**Dataset items:**
==*==
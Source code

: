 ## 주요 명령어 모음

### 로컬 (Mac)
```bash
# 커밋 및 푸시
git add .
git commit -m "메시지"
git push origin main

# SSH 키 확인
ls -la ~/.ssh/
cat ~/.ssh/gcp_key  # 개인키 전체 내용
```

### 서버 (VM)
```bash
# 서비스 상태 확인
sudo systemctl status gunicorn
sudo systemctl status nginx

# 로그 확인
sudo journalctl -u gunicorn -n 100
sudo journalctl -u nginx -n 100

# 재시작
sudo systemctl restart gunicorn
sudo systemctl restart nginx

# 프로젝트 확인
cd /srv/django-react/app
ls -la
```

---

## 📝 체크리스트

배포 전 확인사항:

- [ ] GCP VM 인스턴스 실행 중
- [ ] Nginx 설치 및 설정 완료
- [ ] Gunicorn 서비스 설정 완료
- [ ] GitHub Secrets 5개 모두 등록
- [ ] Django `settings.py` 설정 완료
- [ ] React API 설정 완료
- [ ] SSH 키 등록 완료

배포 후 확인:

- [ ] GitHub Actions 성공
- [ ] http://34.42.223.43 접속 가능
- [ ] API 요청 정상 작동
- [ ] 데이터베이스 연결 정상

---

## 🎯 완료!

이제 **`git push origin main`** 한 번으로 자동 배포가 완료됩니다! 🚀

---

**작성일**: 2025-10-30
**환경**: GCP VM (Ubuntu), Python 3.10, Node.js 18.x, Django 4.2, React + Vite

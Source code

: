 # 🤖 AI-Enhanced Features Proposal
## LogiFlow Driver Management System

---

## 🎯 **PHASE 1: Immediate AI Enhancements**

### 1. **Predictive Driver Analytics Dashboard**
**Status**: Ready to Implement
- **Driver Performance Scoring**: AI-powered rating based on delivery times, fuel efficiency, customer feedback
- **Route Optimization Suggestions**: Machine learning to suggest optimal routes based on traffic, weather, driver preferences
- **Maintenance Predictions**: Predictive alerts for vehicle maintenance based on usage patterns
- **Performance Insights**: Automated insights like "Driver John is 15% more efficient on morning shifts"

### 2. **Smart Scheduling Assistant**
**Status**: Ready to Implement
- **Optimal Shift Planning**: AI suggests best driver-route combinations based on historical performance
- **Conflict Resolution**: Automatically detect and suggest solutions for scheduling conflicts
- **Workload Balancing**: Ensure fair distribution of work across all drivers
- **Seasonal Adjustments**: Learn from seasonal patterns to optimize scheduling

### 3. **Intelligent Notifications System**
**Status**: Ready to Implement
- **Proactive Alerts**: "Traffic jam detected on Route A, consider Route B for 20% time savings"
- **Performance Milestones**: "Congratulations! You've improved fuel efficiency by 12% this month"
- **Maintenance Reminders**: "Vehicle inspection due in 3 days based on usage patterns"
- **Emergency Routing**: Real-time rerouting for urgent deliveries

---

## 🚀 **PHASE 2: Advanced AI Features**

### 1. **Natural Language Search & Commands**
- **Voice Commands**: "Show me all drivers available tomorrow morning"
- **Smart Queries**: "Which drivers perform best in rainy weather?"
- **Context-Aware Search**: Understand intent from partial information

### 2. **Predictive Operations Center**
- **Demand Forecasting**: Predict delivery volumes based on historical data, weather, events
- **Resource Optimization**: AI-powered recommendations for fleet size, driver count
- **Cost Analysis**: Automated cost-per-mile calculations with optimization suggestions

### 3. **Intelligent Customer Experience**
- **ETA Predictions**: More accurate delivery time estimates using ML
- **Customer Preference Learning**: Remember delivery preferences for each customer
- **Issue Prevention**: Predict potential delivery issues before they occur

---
==*==
**Problem:** Could you reproduce every record above exactly as it appears?

**Expected answer:**
Source code

: ## 주요 명령어 모음

### 로컬 (Mac)
```bash
# 커밋 및 푸시
git add .
git commit -m "메시지"
git push origin main

# SSH 키 확인
ls -la ~/.ssh/
cat ~/.ssh/gcp_key  # 개인키 전체 내용
```

### 서버 (VM)
```bash
# 서비스 상태 확인
sudo systemctl status gunicorn
sudo systemctl status nginx

# 로그 확인
sudo journalctl -u gunicorn -n 100
sudo journalctl -u nginx -n 100

# 재시작
sudo systemctl restart gunicorn
sudo systemctl restart nginx

# 프로젝트 확인
cd /srv/django-react/app
ls -la
```

---

## 📝 체크리스트

배포 전 확인사항:

- [ ] GCP VM 인스턴스 실행 중
- [ ] Nginx 설치 및 설정 완료
- [ ] Gunicorn 서비스 설정 완료
- [ ] GitHub Secrets 5개 모두 등록
- [ ] Django `settings.py` 설정 완료
- [ ] React API 설정 완료
- [ ] SSH 키 등록 완료

배포 후 확인:

- [ ] GitHub Actions 성공
- [ ] http://34.42.223.43 접속 가능
- [ ] API 요청 정상 작동
- [ ] 데이터베이스 연결 정상

---

## 🎯 완료!

이제 **`git push origin main`** 한 번으로 자동 배포가 완료됩니다! 🚀

---

**작성일**: 2025-10-30
**환경**: GCP VM (Ubuntu), Python 3.10, Node.js 18.x, Django 4.2, React + Vite

Source code

: # 🤖 AI-Enhanced Features Proposal
## LogiFlow Driver Management System

---

## 🎯 **PHASE 1: Immediate AI Enhancements**

### 1. **Predictive Driver Analytics Dashboard**
**Status**: Ready to Implement
- **Driver Performance Scoring**: AI-powered rating based on delivery times, fuel efficiency, customer feedback
- **Route Optimization Suggestions**: Machine learning to suggest optimal routes based on traffic, weather, driver preferences
- **Maintenance Predictions**: Predictive alerts for vehicle maintenance based on usage patterns
- **Performance Insights**: Automated insights like "Driver John is 15% more efficient on morning shifts"

### 2. **Smart Scheduling Assistant**
**Status**: Ready to Implement
- **Optimal Shift Planning**: AI suggests best driver-route combinations based on historical performance
- **Conflict Resolution**: Automatically detect and suggest solutions for scheduling conflicts
- **Workload Balancing**: Ensure fair distribution of work across all drivers
- **Seasonal Adjustments**: Learn from seasonal patterns to optimize scheduling

### 3. **Intelligent Notifications System**
**Status**: Ready to Implement
- **Proactive Alerts**: "Traffic jam detected on Route A, consider Route B for 20% time savings"
- **Performance Milestones**: "Congratulations! You've improved fuel efficiency by 12% this month"
- **Maintenance Reminders**: "Vehicle inspection due in 3 days based on usage patterns"
- **Emergency Routing**: Real-time rerouting for urgent deliveries

---

## 🚀 **PHASE 2: Advanced AI Features**

### 1. **Natural Language Search & Commands**
- **Voice Commands**: "Show me all drivers available tomorrow morning"
- **Smart Queries**: "Which drivers perform best in rainy weather?"
- **Context-Aware Search**: Understand intent from partial information

### 2. **Predictive Operations Center**
- **Demand Forecasting**: Predict delivery volumes based on historical data, weather, events
- **Resource Optimization**: AI-powered recommendations for fleet size, driver count
- **Cost Analysis**: Automated cost-per-mile calculations with optimization suggestions

### 3. **Intelligent Customer Experience**
- **ETA Predictions**: More accurate delivery time estimates using ML
- **Customer Preference Learning**: Remember delivery preferences for each customer
- **Issue Prevention**: Predict potential delivery issues before they occur

---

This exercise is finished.